►

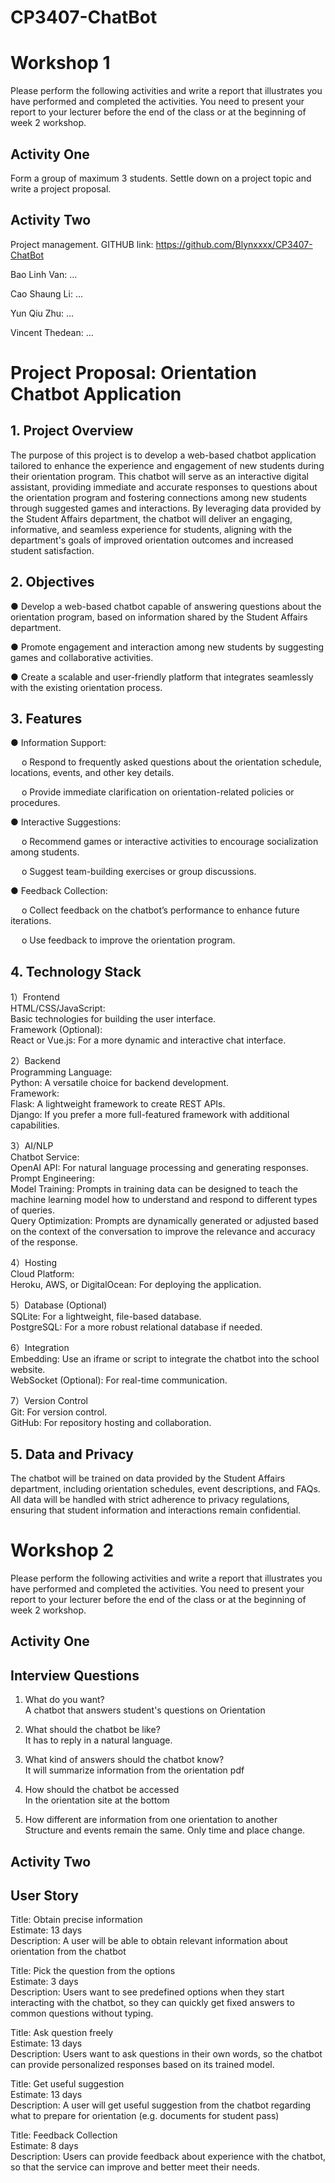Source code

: # CP3407-ChatBot

# Workshop 1
Please perform the following activities and write a report that illustrates you have performed and completed the activities. You need to present your report to your lecturer before the end of the class or at the beginning of week 2 workshop.
## Activity One
Form a group of maximum 3 students. Settle down on a project topic and write a project proposal.


## Activity Two
Project management.
GITHUB link: https://github.com/Blynxxxx/CP3407-ChatBot

Bao Linh Van:  … 


Cao Shaung Li: … 


Yun Qiu Zhu: …


Vincent Thedean: … 

# Project Proposal: Orientation Chatbot Application

## 1.	Project Overview

The purpose of this project is to develop a web-based chatbot application tailored to enhance the experience and engagement of new students during their orientation program. This chatbot will serve as an interactive digital assistant, providing immediate and accurate responses to questions about the orientation program and fostering connections among new students through suggested games and interactions. By leveraging data provided by the Student Affairs department, the chatbot will deliver an engaging, informative, and seamless experience for students, aligning with the department's goals of improved orientation outcomes and increased student satisfaction.

## 2.	Objectives

●	Develop a web-based chatbot capable of answering questions about the orientation program, based on information shared by the Student Affairs department.


●	Promote engagement and interaction among new students by suggesting games and collaborative activities.


●	Create a scalable and user-friendly platform that integrates seamlessly with the existing orientation process.


## 3.	Features

●	Information Support:


&emsp; o	Respond to frequently asked questions about the orientation schedule, locations, events, and other key details.


&emsp; o	Provide immediate clarification on orientation-related policies or procedures.


●	Interactive Suggestions:


&emsp; o	Recommend games or interactive activities to encourage socialization among students.


&emsp; o	Suggest team-building exercises or group discussions.


●	Feedback Collection:


&emsp; o	Collect feedback on the chatbot’s performance to enhance future iterations.


&emsp; o	Use feedback to improve the orientation program.


## 4.	Technology Stack

1）Frontend<br>
HTML/CSS/JavaScript:<br>
Basic technologies for building the user interface.<br>
Framework (Optional):<br>
React or Vue.js: For a more dynamic and interactive chat interface.<br>

2）Backend<br>
Programming Language:<br>
Python: A versatile choice for backend development.<br>
Framework:<br>
Flask: A lightweight framework to create REST APIs.<br>
Django: If you prefer a more full-featured framework with additional capabilities.<br>

3）AI/NLP<br>
Chatbot Service:<br>
OpenAI API: For natural language processing and generating responses.<br>
Prompt Engineering:<br>
Model Training: Prompts in training data can be designed to teach the machine learning model how to understand and respond to different types of queries.<br>
Query Optimization: Prompts are dynamically generated or adjusted based on the context of the conversation to improve the relevance and accuracy of the response.<br>

4）Hosting<br>
Cloud Platform:<br>
Heroku, AWS, or DigitalOcean: For deploying the application.<br>

5）Database (Optional)<br>
SQLite: For a lightweight, file-based database.<br>
PostgreSQL: For a more robust relational database if needed.<br>

6）Integration<br>
Embedding: Use an iframe or script to integrate the chatbot into the school website.<br>
WebSocket (Optional): For real-time communication.<br>

7）Version Control<br>
Git: For version control.<br>
GitHub: For repository hosting and collaboration.<br>

## 5.	Data and Privacy

The chatbot will be trained on data provided by the Student Affairs department, including orientation schedules, event descriptions, and FAQs. All data will be handled with strict adherence to privacy regulations, ensuring that student information and interactions remain confidential.

# Workshop 2
Please perform the following activities and write a report that illustrates you have performed and completed the activities. You need to present your report to your lecturer before the end of the class or at the beginning of week 2 workshop.
## Activity One
## Interview Questions
1) What do you want?<br>
A chatbot that answers student's questions on Orientation<br>

2) What should the chatbot be like?<br>
It has to reply in a natural language.<br>

3) What kind of answers should the chatbot know?<br>
It will summarize information from the orientation pdf<br>

4) How should the chatbot be accessed<br>
In the orientation site at the bottom<br>

5) How different are information from one orientation to another<br>
Structure and events remain the same. Only time and place change.<br>

## Activity Two
## User Story
Title: Obtain precise information<br>
Estimate: 13 days<br>
Description: A user will be able to obtain relevant information about orientation from the chatbot<br>

Title: Pick the question from the options<br>
Estimate: 3 days<br>
Description: Users want to see predefined options when they start interacting with the chatbot, so they can quickly get fixed answers to common questions without typing.<br>

Title: Ask question freely<br>
Estimate: 13 days<br>
Description: Users want to ask questions in their own words, so the chatbot can provide personalized responses based on its trained model.<br>

Title: Get useful suggestion<br>
Estimate: 13 days<br>
Description: A user will get useful suggestion from the chatbot regarding what to prepare for orientation (e.g. documents for student pass)<br>

Title: Feedback Collection<br>
Estimate: 8 days<br>
Description: Users can provide feedback about experience with the chatbot, so that the service can improve and better meet their needs.
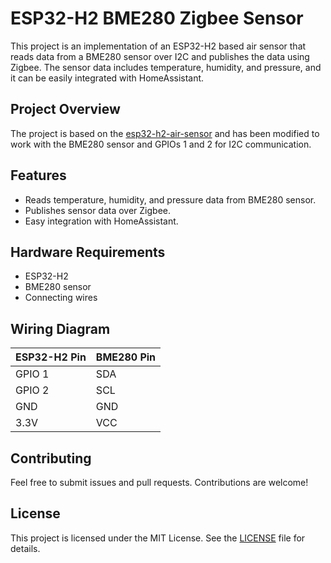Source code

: # ESP32-H2 BME280 Zigbee Sensor

This project is an implementation of an ESP32-H2 based air sensor that reads data from a BME280 sensor over I2C and publishes the data using Zigbee. The sensor data includes temperature, humidity, and pressure, and it can be easily integrated with HomeAssistant.

## Project Overview

The project is based on the [esp32-h2-air-sensor](https://github.com/acha666/esp32-h2-air-sensor) and has been modified to work with the BME280 sensor and GPIOs 1 and 2 for I2C communication.

## Features

- Reads temperature, humidity, and pressure data from BME280 sensor.
- Publishes sensor data over Zigbee.
- Easy integration with HomeAssistant.

## Hardware Requirements

- ESP32-H2
- BME280 sensor
- Connecting wires

## Wiring Diagram

ESP32-H2 Pin | BME280 Pin
-------------|------------
GPIO 1       | SDA
GPIO 2       | SCL
GND          | GND
3.3V         | VCC

## Contributing

Feel free to submit issues and pull requests. Contributions are welcome!

## License

This project is licensed under the MIT License. See the [LICENSE](LICENSE) file for details.
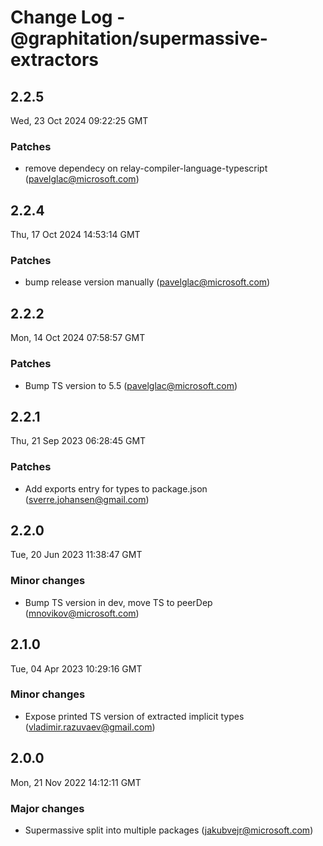 # Change Log - @graphitation/supermassive-extractors

<!-- This log was last generated on Wed, 23 Oct 2024 09:22:25 GMT and should not be manually modified. -->

<!-- Start content -->

## 2.2.5

Wed, 23 Oct 2024 09:22:25 GMT

### Patches

- remove dependecy on relay-compiler-language-typescript (pavelglac@microsoft.com)

## 2.2.4

Thu, 17 Oct 2024 14:53:14 GMT

### Patches

- bump release version manually (pavelglac@microsoft.com)

## 2.2.2

Mon, 14 Oct 2024 07:58:57 GMT

### Patches

- Bump TS version to 5.5 (pavelglac@microsoft.com)

## 2.2.1

Thu, 21 Sep 2023 06:28:45 GMT

### Patches

- Add exports entry for types to package.json (sverre.johansen@gmail.com)

## 2.2.0

Tue, 20 Jun 2023 11:38:47 GMT

### Minor changes

- Bump TS version in dev, move TS to peerDep (mnovikov@microsoft.com)

## 2.1.0

Tue, 04 Apr 2023 10:29:16 GMT

### Minor changes

- Expose printed TS version of extracted implicit types (vladimir.razuvaev@gmail.com)

## 2.0.0

Mon, 21 Nov 2022 14:12:11 GMT

### Major changes

- Supermassive split into multiple packages (jakubvejr@microsoft.com)
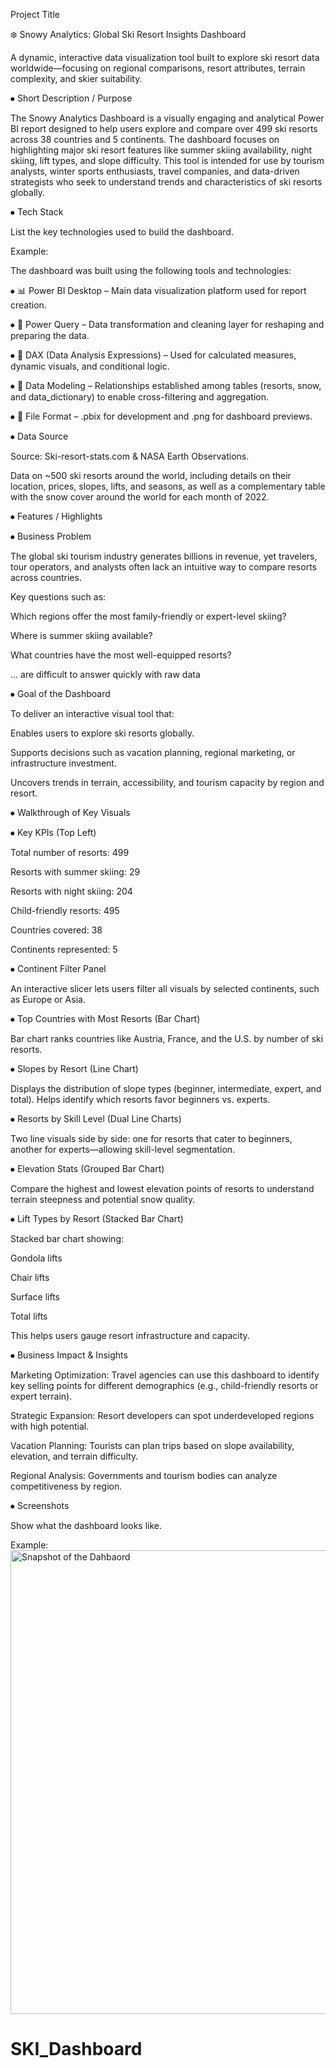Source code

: Project Title
 
❄️ Snowy Analytics: Global Ski Resort Insights Dashboard  

A dynamic, interactive data visualization tool built to explore ski resort data worldwide—focusing on regional comparisons, resort attributes, terrain complexity, and skier suitability.


⦁	Short Description / Purpose

The Snowy Analytics Dashboard is a visually engaging and analytical Power BI report designed to help users explore and compare over 499 ski resorts across 38 countries and 5 continents. The dashboard focuses on highlighting major ski resort features like summer skiing availability, night skiing, lift types, and slope difficulty. This tool is intended for use by tourism analysts, winter sports enthusiasts, travel companies, and data-driven strategists who seek to understand trends and characteristics of ski resorts globally.


⦁	Tech Stack

List the key technologies used to build the dashboard.

Example:

The dashboard was built using the following tools and technologies:

⦁	📊 Power BI Desktop – Main data visualization platform used for report creation.

⦁	📂 Power Query – Data transformation and cleaning layer for reshaping and preparing the data.

⦁	🧠 DAX (Data Analysis Expressions) – Used for calculated measures, dynamic visuals, and conditional logic.

⦁	📝 Data Modeling – Relationships established among tables (resorts, snow, and data_dictionary) to enable cross-filtering and aggregation.

⦁	📁 File Format – .pbix for development and .png for dashboard previews.


⦁	Data Source

Source: Ski-resort-stats.com & NASA Earth Observations. 


Data on ~500 ski resorts around the world, including details on their location, prices, slopes, lifts, and seasons, as well as a complementary table with the snow cover around the world for each month of 2022.



⦁	Features / Highlights

⦁	Business Problem

The global ski tourism industry generates billions in revenue, yet travelers, tour operators, and analysts often lack an intuitive way to compare resorts across countries. 


Key questions such as:

Which regions offer the most family-friendly or expert-level skiing?

Where is summer skiing available?

What countries have the most well-equipped resorts?

… are difficult to answer quickly with raw data


⦁	Goal of the Dashboard

To deliver an interactive visual tool that:

Enables users to explore ski resorts globally.

Supports decisions such as vacation planning, regional marketing, or infrastructure investment.

Uncovers trends in terrain, accessibility, and tourism capacity by region and resort.


⦁	Walkthrough of Key Visuals

⦁	Key KPIs (Top Left)

Total number of resorts: 499

Resorts with summer skiing: 29

Resorts with night skiing: 204

Child-friendly resorts: 495

Countries covered: 38

Continents represented: 5

⦁	Continent Filter Panel

An interactive slicer lets users filter all visuals by selected continents, such as Europe or Asia.

⦁	Top Countries with Most Resorts (Bar Chart)

Bar chart ranks countries like Austria, France, and the U.S. by number of ski resorts.

⦁	Slopes by Resort (Line Chart)

Displays the distribution of slope types (beginner, intermediate, expert, and total). Helps identify which resorts favor beginners vs. experts.

⦁	 Resorts by Skill Level (Dual Line Charts)

Two line visuals side by side: one for resorts that cater to beginners, another for experts—allowing skill-level segmentation.

⦁	Elevation Stats (Grouped Bar Chart)

Compare the highest and lowest elevation points of resorts to understand terrain steepness and potential snow quality.

⦁	Lift Types by Resort (Stacked Bar Chart)

Stacked bar chart showing:

Gondola lifts

Chair lifts

Surface lifts

Total lifts

This helps users gauge resort infrastructure and capacity.


⦁	Business Impact & Insights

Marketing Optimization: Travel agencies can use this dashboard to identify key selling points for different demographics (e.g., child-friendly resorts or expert terrain).

Strategic Expansion: Resort developers can spot underdeveloped regions with high potential.

Vacation Planning: Tourists can plan trips based on slope availability, elevation, and terrain difficulty.

Regional Analysis: Governments and tourism bodies can analyze competitiveness by region.


⦁	Screenshots

Show what the dashboard looks like.

Example: 
<img width="1495" height="742" alt="Snapshot of the Dahbaord" src="https://github.com/user-attachments/assets/f2876762-c168-4e72-aeab-88e01bd68b25" />
 # SKI_Dashboard
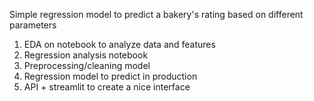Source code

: Simple regression model to predict a bakery's rating based on different parameters

1. EDA on notebook to analyze data and features
2. Regression analysis notebook
3. Preprocessing/cleaning model
4. Regression model to predict in production
5. API + streamlit to create a nice interface

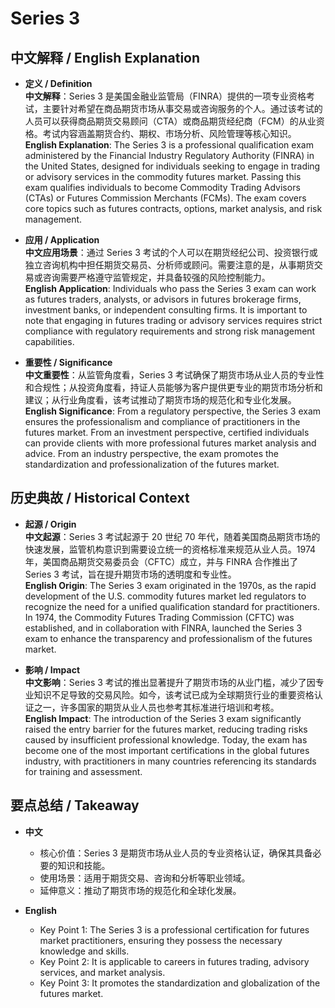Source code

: # Series 3

## 中文解释 / English Explanation

* **定义 / Definition**  
  **中文解释**：Series 3 是美国金融业监管局（FINRA）提供的一项专业资格考试，主要针对希望在商品期货市场从事交易或咨询服务的个人。通过该考试的人员可以获得商品期货交易顾问（CTA）或商品期货经纪商（FCM）的从业资格。考试内容涵盖期货合约、期权、市场分析、风险管理等核心知识。  
  **English Explanation**: The Series 3 is a professional qualification exam administered by the Financial Industry Regulatory Authority (FINRA) in the United States, designed for individuals seeking to engage in trading or advisory services in the commodity futures market. Passing this exam qualifies individuals to become Commodity Trading Advisors (CTAs) or Futures Commission Merchants (FCMs). The exam covers core topics such as futures contracts, options, market analysis, and risk management.

* **应用 / Application**  
  **中文应用场景**：通过 Series 3 考试的个人可以在期货经纪公司、投资银行或独立咨询机构中担任期货交易员、分析师或顾问。需要注意的是，从事期货交易或咨询需要严格遵守监管规定，并具备较强的风险控制能力。  
  **English Application**: Individuals who pass the Series 3 exam can work as futures traders, analysts, or advisors in futures brokerage firms, investment banks, or independent consulting firms. It is important to note that engaging in futures trading or advisory services requires strict compliance with regulatory requirements and strong risk management capabilities.

* **重要性 / Significance**  
  **中文重要性**：从监管角度看，Series 3 考试确保了期货市场从业人员的专业性和合规性；从投资角度看，持证人员能够为客户提供更专业的期货市场分析和建议；从行业角度看，该考试推动了期货市场的规范化和专业化发展。  
  **English Significance**: From a regulatory perspective, the Series 3 exam ensures the professionalism and compliance of practitioners in the futures market. From an investment perspective, certified individuals can provide clients with more professional futures market analysis and advice. From an industry perspective, the exam promotes the standardization and professionalization of the futures market.

## 历史典故 / Historical Context

* **起源 / Origin**  
  **中文起源**：Series 3 考试起源于 20 世纪 70 年代，随着美国商品期货市场的快速发展，监管机构意识到需要设立统一的资格标准来规范从业人员。1974 年，美国商品期货交易委员会（CFTC）成立，并与 FINRA 合作推出了 Series 3 考试，旨在提升期货市场的透明度和专业性。  
  **English Origin**: The Series 3 exam originated in the 1970s, as the rapid development of the U.S. commodity futures market led regulators to recognize the need for a unified qualification standard for practitioners. In 1974, the Commodity Futures Trading Commission (CFTC) was established, and in collaboration with FINRA, launched the Series 3 exam to enhance the transparency and professionalism of the futures market.

* **影响 / Impact**  
  **中文影响**：Series 3 考试的推出显著提升了期货市场的从业门槛，减少了因专业知识不足导致的交易风险。如今，该考试已成为全球期货行业的重要资格认证之一，许多国家的期货从业人员也参考其标准进行培训和考核。  
  **English Impact**: The introduction of the Series 3 exam significantly raised the entry barrier for the futures market, reducing trading risks caused by insufficient professional knowledge. Today, the exam has become one of the most important certifications in the global futures industry, with practitioners in many countries referencing its standards for training and assessment.

## 要点总结 / Takeaway

* **中文**  
  - 核心价值：Series 3 是期货市场从业人员的专业资格认证，确保其具备必要的知识和技能。  
  - 使用场景：适用于期货交易、咨询和分析等职业领域。  
  - 延伸意义：推动了期货市场的规范化和全球化发展。

* **English**  
  - Key Point 1: The Series 3 is a professional certification for futures market practitioners, ensuring they possess the necessary knowledge and skills.  
  - Key Point 2: It is applicable to careers in futures trading, advisory services, and market analysis.  
  - Key Point 3: It promotes the standardization and globalization of the futures market.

◄

ACTIVITY. From the data above, return exactly the lines from the one with "Title: Feedback Collection<br>" up to and including the one with "- BME280 sensor". Pictures do not go in the copy.

OUTPUT BELOW.
Title: Feedback Collection<br>
Estimate: 8 days<br>
Description: Users can provide feedback about experience with the chatbot, so that the service can improve and better meet their needs.
Source code

: # ESP32-H2 BME280 Zigbee Sensor

This project is an implementation of an ESP32-H2 based air sensor that reads data from a BME280 sensor over I2C and publishes the data using Zigbee. The sensor data includes temperature, humidity, and pressure, and it can be easily integrated with HomeAssistant.

## Project Overview

The project is based on the [esp32-h2-air-sensor](https://github.com/acha666/esp32-h2-air-sensor) and has been modified to work with the BME280 sensor and GPIOs 1 and 2 for I2C communication.

## Features

- Reads temperature, humidity, and pressure data from BME280 sensor.
- Publishes sensor data over Zigbee.
- Easy integration with HomeAssistant.

## Hardware Requirements

- ESP32-H2
- BME280 sensor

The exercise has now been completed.